The "Four Freedoms" Speech

In President Franklin Roosevelt's State of the Union speech in 1941, the subject of freedom was explored. It has been lauded as the most famous political speech about freedom in the twentieth century.

At the time, much of Europe was under attack by the German Army, and many in America felt that isolationism was the best course for the nation, that the United States should not become involved in the escalating war. But, Roosevelt disagreed; he felt that Britain needed the nation's support, because in doing so, the U.S. would be fighting for the following universal freedoms:

  • The freedom of speech and expression, everywhere in the world
  • The freedom of every person to worship as they choose, everywhere in the world
  • The freedom from want - to ensure that people have financial stability, everywhere in the world
  • The freedom from fear of war - that no nation would commit physical aggression against another nation, anywhere in the world

President Roosevelt's Four Freedoms speech symbolized the nation's war objectives as the U.S. entered World War II. Today, it is the still the hope, because the scores of men who fight the wars do so in the name of these freedoms.

Fireside Chats

During thirty radio addresses, called "fireside chats," President Franklin Roosevelt established a line of direct communication with the American people. These chats provided Roosevelt the opportunity for the presidential duty he enjoyed the most: Connecting with the people. His cheeriness and pleasant personality gained him the favor of the people, making him one of the most popular presidents in American history. Through this media outlet, President Roosevelt's speeches allowed him to explain his plans for social change in a way the people understood, and they gave him an opportunity to keep the people abreast of issues around the world.

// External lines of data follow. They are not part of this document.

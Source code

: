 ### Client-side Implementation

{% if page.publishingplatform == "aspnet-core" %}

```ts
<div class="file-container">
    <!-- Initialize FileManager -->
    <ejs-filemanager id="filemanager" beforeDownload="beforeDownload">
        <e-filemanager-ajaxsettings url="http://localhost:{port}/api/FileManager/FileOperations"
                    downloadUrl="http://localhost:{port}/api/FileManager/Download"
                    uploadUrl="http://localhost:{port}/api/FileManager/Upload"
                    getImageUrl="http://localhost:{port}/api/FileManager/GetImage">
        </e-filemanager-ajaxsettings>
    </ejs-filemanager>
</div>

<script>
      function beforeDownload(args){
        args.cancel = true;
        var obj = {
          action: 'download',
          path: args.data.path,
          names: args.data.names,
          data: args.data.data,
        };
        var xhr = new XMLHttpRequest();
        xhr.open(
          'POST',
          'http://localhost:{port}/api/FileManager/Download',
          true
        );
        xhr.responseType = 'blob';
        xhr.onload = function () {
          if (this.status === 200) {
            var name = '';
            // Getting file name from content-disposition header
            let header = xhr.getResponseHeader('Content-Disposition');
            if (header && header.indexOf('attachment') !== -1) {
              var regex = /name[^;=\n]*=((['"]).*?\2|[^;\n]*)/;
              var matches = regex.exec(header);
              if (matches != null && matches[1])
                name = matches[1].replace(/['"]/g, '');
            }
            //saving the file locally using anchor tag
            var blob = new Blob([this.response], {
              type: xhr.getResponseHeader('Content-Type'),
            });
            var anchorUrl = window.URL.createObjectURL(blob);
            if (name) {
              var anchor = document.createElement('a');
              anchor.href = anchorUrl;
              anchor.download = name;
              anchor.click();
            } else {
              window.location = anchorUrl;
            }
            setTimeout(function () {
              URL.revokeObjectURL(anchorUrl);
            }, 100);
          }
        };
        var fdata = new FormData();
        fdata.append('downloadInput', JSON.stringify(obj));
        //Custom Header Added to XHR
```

Roosevelt's addresses centered on subjects that he felt the people considered important to them and to their country. These speeches included such topics as his New Deal program, the Works Relief Program, economic conditions and the Declaration of War with Japan. Roosevelt's speeches were listened to by more people than any other program on radio at the time.

President Roosevelt's fireside speeches eliminated the press and their interpretation of his messages. Such closeness to the people made them feel as if they were involved in the decisions that affected them. Moreover, Franklin Roosevelt's fireside chats gained the trust of the people allowing him to make the most sweeping social overhaul in history while avoiding dissent from the majority of those he governed.